Orbán’s government clearly viewed the State Department grant as a threat to its power. Shortly after it was announced last November, the Hungarian Ministry of Foreign Affairs and Trade “summoned the U.S. Chargé d’Affaires, asking for an explanation, and told him that we consider this a political intervention by the U.S. Department of State ahead of the elections,” government spokesman Tamas Menczer told Reuters.
While Kostelancik still serves in the Budapest embassy, now as deputy chief of mission, the $700,000 program has been discontinued; no funds have been awarded. According to Szabolcs Panyi of Hungarian outlet Index.hu, the cancellation of the program had been rumored for months, once Obama-era officials departed and Trump’s officials took office.
U.S. embassy spokesman Richard Damstra told the Hungarian weekly Nyomtass Te is! that “the department decided to have a different approach.” Panyi takes a less charitable position: “The bid to strengthen the Hungarian independent press in the country was deferred by the leadership of the new State Department under Donald Trump.”
Former U.S. diplomats confirm Panyi’s assessment. “The Trump administration’s friendly and intensive contacts with the Orbán government represent a radical departure,” wrote Heather A. Conley and Charles Gati, former State Department officials in the George W. Bush and Clinton administrations, respectively, in a Washington Post op-ed column. “The compliant new U.S. approach was initially discussed at a Dec. 18, 2017 meeting of the National Security Council’s policy coordinating committee led by Fiona Hill … according to two sources familiar with the proceedings.”
Despite previously pledging to promote American values and repudiate anti-Semitism, David Cornstein, Trump’s appointee as the new U.S. ambassador to Hungary, quickly acquiesced to the Trumpian-Bannon worldview.

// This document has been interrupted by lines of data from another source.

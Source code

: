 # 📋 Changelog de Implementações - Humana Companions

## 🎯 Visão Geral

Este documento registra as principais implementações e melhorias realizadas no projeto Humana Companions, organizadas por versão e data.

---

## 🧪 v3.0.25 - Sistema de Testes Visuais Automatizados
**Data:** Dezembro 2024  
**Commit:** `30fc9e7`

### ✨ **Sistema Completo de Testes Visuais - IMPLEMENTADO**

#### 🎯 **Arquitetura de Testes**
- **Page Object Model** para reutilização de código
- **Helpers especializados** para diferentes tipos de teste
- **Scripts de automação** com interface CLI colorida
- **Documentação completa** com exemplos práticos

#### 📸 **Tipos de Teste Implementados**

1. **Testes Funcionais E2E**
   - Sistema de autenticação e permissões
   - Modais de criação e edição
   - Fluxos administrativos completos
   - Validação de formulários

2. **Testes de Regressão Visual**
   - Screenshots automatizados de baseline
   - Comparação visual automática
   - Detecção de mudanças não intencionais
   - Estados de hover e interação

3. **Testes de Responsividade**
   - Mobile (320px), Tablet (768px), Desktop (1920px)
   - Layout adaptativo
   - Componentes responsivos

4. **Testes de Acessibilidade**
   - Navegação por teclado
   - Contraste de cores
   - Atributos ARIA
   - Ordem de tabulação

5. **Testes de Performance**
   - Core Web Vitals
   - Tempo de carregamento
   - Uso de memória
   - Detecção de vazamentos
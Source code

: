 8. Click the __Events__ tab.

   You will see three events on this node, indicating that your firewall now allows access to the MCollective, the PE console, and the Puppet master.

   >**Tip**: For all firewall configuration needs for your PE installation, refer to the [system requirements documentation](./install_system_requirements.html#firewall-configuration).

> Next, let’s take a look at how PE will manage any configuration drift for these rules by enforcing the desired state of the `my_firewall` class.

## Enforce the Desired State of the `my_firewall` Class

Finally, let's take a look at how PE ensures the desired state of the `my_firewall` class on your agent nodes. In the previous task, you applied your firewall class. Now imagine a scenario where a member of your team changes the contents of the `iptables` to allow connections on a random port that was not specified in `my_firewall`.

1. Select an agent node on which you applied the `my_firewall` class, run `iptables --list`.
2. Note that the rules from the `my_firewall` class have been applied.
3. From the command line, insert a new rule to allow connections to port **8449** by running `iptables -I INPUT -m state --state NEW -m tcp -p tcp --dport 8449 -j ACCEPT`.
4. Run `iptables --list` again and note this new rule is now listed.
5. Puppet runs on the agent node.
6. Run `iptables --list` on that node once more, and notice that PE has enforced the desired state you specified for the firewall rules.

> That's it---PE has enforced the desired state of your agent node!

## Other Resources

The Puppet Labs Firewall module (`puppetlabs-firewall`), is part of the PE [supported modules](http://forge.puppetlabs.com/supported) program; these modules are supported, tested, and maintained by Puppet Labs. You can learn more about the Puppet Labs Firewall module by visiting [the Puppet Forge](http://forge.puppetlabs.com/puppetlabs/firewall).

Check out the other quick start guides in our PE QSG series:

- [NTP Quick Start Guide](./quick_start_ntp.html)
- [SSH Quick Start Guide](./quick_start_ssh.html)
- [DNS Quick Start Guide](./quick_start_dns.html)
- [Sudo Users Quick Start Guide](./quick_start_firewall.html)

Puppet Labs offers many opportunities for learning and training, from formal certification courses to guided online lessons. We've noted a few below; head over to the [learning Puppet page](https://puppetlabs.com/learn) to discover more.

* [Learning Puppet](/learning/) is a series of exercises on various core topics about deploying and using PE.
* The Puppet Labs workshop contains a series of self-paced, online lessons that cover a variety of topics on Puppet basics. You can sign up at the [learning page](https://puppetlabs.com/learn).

Upon his July arrival in Budapest, he gave his first interview to Magyar Idők, a “government controlled” newspaper that has promoted numerous conspiracies, including that the play Billy Elliot would make children gay (the play’s run was canceled for that reason), that Jews have built “networks” to influence the world, and that the CIA was behind the Maidan revolution in Ukraine.
It is a stark and disturbing contrast with past U.S. policies and conduct—and a reflection of the administration’s contempt for even tacit democracy promotion—to see the United States’ official representative in Hungary lend America’s legitimizing force to a far-right propaganda paper, while the State Department he works for deems independent local media unworthy of similar promotion.
“What is clear here,” Bod told me, “is that President Trump does not care about ‘exporting’ democracy and American values. The United States has distanced itself from the region which is, I am sure, a mistake.”